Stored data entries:
+-------+
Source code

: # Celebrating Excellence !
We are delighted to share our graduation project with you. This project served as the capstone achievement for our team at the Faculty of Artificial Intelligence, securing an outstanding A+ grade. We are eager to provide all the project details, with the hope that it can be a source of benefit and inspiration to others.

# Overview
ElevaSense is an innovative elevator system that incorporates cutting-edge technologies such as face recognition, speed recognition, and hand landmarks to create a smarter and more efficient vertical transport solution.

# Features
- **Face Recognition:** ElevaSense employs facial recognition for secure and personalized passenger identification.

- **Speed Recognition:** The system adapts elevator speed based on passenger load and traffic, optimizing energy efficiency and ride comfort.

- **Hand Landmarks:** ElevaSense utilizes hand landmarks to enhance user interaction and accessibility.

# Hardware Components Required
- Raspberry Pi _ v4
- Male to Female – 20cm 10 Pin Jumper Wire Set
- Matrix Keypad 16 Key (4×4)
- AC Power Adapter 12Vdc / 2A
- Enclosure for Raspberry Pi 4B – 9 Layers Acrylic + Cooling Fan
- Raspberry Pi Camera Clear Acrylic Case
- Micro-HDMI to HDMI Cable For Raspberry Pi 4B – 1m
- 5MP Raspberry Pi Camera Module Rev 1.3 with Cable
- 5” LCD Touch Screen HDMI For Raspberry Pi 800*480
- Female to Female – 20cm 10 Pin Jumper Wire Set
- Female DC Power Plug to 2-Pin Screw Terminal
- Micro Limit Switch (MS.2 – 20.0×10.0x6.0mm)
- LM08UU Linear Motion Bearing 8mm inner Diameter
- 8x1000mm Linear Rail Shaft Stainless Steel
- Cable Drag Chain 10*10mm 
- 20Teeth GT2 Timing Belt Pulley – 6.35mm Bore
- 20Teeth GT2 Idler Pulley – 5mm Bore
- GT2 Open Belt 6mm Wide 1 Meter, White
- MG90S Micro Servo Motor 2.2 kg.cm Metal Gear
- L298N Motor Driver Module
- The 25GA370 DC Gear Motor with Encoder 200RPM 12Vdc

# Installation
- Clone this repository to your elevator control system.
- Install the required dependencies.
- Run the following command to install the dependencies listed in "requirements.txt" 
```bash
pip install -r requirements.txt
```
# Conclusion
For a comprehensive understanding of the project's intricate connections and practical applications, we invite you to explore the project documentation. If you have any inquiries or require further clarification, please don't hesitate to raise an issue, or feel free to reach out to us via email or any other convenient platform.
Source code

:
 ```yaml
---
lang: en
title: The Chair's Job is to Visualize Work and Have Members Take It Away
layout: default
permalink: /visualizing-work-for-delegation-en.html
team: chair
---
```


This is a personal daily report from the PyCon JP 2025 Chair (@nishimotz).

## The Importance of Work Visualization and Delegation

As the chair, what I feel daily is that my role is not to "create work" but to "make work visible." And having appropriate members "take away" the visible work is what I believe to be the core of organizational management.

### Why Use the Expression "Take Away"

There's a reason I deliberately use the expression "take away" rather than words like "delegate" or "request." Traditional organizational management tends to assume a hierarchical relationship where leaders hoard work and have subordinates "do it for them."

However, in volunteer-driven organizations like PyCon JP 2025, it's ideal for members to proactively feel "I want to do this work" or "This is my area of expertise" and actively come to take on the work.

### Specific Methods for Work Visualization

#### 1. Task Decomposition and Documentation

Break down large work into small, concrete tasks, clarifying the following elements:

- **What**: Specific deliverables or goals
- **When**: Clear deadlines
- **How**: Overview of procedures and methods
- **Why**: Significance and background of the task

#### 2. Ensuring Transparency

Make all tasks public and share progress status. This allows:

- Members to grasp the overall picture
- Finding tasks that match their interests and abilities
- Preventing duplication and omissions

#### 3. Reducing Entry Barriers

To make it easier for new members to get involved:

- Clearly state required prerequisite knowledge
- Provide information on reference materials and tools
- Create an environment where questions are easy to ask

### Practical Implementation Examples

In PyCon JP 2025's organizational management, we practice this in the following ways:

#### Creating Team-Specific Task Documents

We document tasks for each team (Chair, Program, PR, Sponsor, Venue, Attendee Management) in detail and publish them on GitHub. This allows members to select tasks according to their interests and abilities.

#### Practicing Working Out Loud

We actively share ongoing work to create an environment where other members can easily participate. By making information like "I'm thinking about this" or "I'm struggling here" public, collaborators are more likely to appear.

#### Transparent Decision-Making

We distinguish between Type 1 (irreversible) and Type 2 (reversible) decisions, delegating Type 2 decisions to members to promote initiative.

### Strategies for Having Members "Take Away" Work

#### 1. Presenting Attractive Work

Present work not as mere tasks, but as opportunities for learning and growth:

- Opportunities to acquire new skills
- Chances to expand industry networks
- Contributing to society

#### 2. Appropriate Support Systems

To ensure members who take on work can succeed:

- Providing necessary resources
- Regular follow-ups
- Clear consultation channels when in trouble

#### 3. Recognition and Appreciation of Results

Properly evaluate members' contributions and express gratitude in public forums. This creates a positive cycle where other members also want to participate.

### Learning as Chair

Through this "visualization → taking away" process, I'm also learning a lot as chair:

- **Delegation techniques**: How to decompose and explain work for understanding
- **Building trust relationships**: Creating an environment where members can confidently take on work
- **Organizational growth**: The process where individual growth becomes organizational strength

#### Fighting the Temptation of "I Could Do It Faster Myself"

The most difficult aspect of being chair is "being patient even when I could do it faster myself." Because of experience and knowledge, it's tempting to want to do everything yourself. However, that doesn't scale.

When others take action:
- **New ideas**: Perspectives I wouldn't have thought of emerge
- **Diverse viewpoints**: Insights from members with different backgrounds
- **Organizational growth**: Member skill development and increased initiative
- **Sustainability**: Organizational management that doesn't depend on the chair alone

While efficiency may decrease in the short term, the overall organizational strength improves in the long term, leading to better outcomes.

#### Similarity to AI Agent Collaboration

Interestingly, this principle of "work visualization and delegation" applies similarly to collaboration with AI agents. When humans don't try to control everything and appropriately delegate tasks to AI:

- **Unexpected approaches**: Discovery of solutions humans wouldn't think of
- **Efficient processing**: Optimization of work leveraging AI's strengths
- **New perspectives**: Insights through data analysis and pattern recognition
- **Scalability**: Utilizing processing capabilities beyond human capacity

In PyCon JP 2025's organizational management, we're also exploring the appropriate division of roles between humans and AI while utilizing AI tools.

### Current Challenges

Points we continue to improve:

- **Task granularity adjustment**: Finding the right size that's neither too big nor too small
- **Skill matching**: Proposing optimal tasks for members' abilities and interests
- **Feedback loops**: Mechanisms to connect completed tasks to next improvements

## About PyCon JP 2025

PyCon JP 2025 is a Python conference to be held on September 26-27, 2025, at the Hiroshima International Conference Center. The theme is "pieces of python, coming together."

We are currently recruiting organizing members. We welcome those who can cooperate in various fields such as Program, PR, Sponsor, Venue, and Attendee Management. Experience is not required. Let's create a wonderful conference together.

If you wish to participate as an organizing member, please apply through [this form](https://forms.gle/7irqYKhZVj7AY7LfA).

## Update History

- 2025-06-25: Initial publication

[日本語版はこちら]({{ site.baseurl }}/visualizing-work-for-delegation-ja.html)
+-------+
All of the entries should be repeated word for word.

Source code

: # Celebrating Excellence !
We are delighted to share our graduation project with you. This project served as the capstone achievement for our team at the Faculty of Artificial Intelligence, securing an outstanding A+ grade. We are eager to provide all the project details, with the hope that it can be a source of benefit and inspiration to others.

# Overview
ElevaSense is an innovative elevator system that incorporates cutting-edge technologies such as face recognition, speed recognition, and hand landmarks to create a smarter and more efficient vertical transport solution.

# Features
- **Face Recognition:** ElevaSense employs facial recognition for secure and personalized passenger identification.

- **Speed Recognition:** The system adapts elevator speed based on passenger load and traffic, optimizing energy efficiency and ride comfort.

- **Hand Landmarks:** ElevaSense utilizes hand landmarks to enhance user interaction and accessibility.

# Hardware Components Required
- Raspberry Pi _ v4
- Male to Female – 20cm 10 Pin Jumper Wire Set
- Matrix Keypad 16 Key (4×4)
- AC Power Adapter 12Vdc / 2A
- Enclosure for Raspberry Pi 4B – 9 Layers Acrylic + Cooling Fan
- Raspberry Pi Camera Clear Acrylic Case
- Micro-HDMI to HDMI Cable For Raspberry Pi 4B – 1m
- 5MP Raspberry Pi Camera Module Rev 1.3 with Cable
- 5” LCD Touch Screen HDMI For Raspberry Pi 800*480
- Female to Female – 20cm 10 Pin Jumper Wire Set
- Female DC Power Plug to 2-Pin Screw Terminal
- Micro Limit Switch (MS.2 – 20.0×10.0x6.0mm)
- LM08UU Linear Motion Bearing 8mm inner Diameter
- 8x1000mm Linear Rail Shaft Stainless Steel
- Cable Drag Chain 10*10mm 
- 20Teeth GT2 Timing Belt Pulley – 6.35mm Bore
- 20Teeth GT2 Idler Pulley – 5mm Bore
- GT2 Open Belt 6mm Wide 1 Meter, White
- MG90S Micro Servo Motor 2.2 kg.cm Metal Gear
- L298N Motor Driver Module
- The 25GA370 DC Gear Motor with Encoder 200RPM 12Vdc

# Installation
- Clone this repository to your elevator control system.
- Install the required dependencies.
- Run the following command to install the dependencies listed in "requirements.txt" 
```bash
pip install -r requirements.txt
```
# Conclusion
For a comprehensive understanding of the project's intricate connections and practical applications, we invite you to explore the project documentation. If you have any inquiries or require further clarification, please don't hesitate to raise an issue, or feel free to reach out to us via email or any other convenient platform.
Source code

:
 ```yaml
---
lang: en
title: The Chair's Job is to Visualize Work and Have Members Take It Away
layout: default
permalink: /visualizing-work-for-delegation-en.html
team: chair
---
```


This is a personal daily report from the PyCon JP 2025 Chair (@nishimotz).

## The Importance of Work Visualization and Delegation

As the chair, what I feel daily is that my role is not to "create work" but to "make work visible." And having appropriate members "take away" the visible work is what I believe to be the core of organizational management.

### Why Use the Expression "Take Away"

There's a reason I deliberately use the expression "take away" rather than words like "delegate" or "request." Traditional organizational management tends to assume a hierarchical relationship where leaders hoard work and have subordinates "do it for them."

However, in volunteer-driven organizations like PyCon JP 2025, it's ideal for members to proactively feel "I want to do this work" or "This is my area of expertise" and actively come to take on the work.

### Specific Methods for Work Visualization

#### 1. Task Decomposition and Documentation

Break down large work into small, concrete tasks, clarifying the following elements:

- **What**: Specific deliverables or goals
- **When**: Clear deadlines
- **How**: Overview of procedures and methods
- **Why**: Significance and background of the task

#### 2. Ensuring Transparency

Make all tasks public and share progress status. This allows:

- Members to grasp the overall picture
- Finding tasks that match their interests and abilities
- Preventing duplication and omissions

#### 3. Reducing Entry Barriers

To make it easier for new members to get involved:

- Clearly state required prerequisite knowledge
- Provide information on reference materials and tools
- Create an environment where questions are easy to ask

### Practical Implementation Examples

In PyCon JP 2025's organizational management, we practice this in the following ways:

#### Creating Team-Specific Task Documents

We document tasks for each team (Chair, Program, PR, Sponsor, Venue, Attendee Management) in detail and publish them on GitHub. This allows members to select tasks according to their interests and abilities.

#### Practicing Working Out Loud

We actively share ongoing work to create an environment where other members can easily participate. By making information like "I'm thinking about this" or "I'm struggling here" public, collaborators are more likely to appear.

#### Transparent Decision-Making

We distinguish between Type 1 (irreversible) and Type 2 (reversible) decisions, delegating Type 2 decisions to members to promote initiative.

### Strategies for Having Members "Take Away" Work

#### 1. Presenting Attractive Work

Present work not as mere tasks, but as opportunities for learning and growth:

- Opportunities to acquire new skills
- Chances to expand industry networks
- Contributing to society

#### 2. Appropriate Support Systems

To ensure members who take on work can succeed:

- Providing necessary resources
- Regular follow-ups
- Clear consultation channels when in trouble

#### 3. Recognition and Appreciation of Results

Properly evaluate members' contributions and express gratitude in public forums. This creates a positive cycle where other members also want to participate.

### Learning as Chair

Through this "visualization → taking away" process, I'm also learning a lot as chair:

- **Delegation techniques**: How to decompose and explain work for understanding
- **Building trust relationships**: Creating an environment where members can confidently take on work
- **Organizational growth**: The process where individual growth becomes organizational strength

#### Fighting the Temptation of "I Could Do It Faster Myself"

The most difficult aspect of being chair is "being patient even when I could do it faster myself." Because of experience and knowledge, it's tempting to want to do everything yourself. However, that doesn't scale.

When others take action:
- **New ideas**: Perspectives I wouldn't have thought of emerge
- **Diverse viewpoints**: Insights from members with different backgrounds
- **Organizational growth**: Member skill development and increased initiative
- **Sustainability**: Organizational management that doesn't depend on the chair alone

While efficiency may decrease in the short term, the overall organizational strength improves in the long term, leading to better outcomes.

#### Similarity to AI Agent Collaboration

Interestingly, this principle of "work visualization and delegation" applies similarly to collaboration with AI agents. When humans don't try to control everything and appropriately delegate tasks to AI:

- **Unexpected approaches**: Discovery of solutions humans wouldn't think of
- **Efficient processing**: Optimization of work leveraging AI's strengths
- **New perspectives**: Insights through data analysis and pattern recognition
- **Scalability**: Utilizing processing capabilities beyond human capacity

In PyCon JP 2025's organizational management, we're also exploring the appropriate division of roles between humans and AI while utilizing AI tools.

### Current Challenges

Points we continue to improve:

- **Task granularity adjustment**: Finding the right size that's neither too big nor too small
- **Skill matching**: Proposing optimal tasks for members' abilities and interests
- **Feedback loops**: Mechanisms to connect completed tasks to next improvements

## About PyCon JP 2025

PyCon JP 2025 is a Python conference to be held on September 26-27, 2025, at the Hiroshima International Conference Center. The theme is "pieces of python, coming together."

We are currently recruiting organizing members. We welcome those who can cooperate in various fields such as Program, PR, Sponsor, Venue, and Attendee Management. Experience is not required. Let's create a wonderful conference together.

If you wish to participate as an organizing member, please apply through [this form](https://forms.gle/7irqYKhZVj7AY7LfA).

## Update History

- 2025-06-25: Initial publication

[日本語版はこちら]({{ site.baseurl }}/visualizing-work-for-delegation-ja.html)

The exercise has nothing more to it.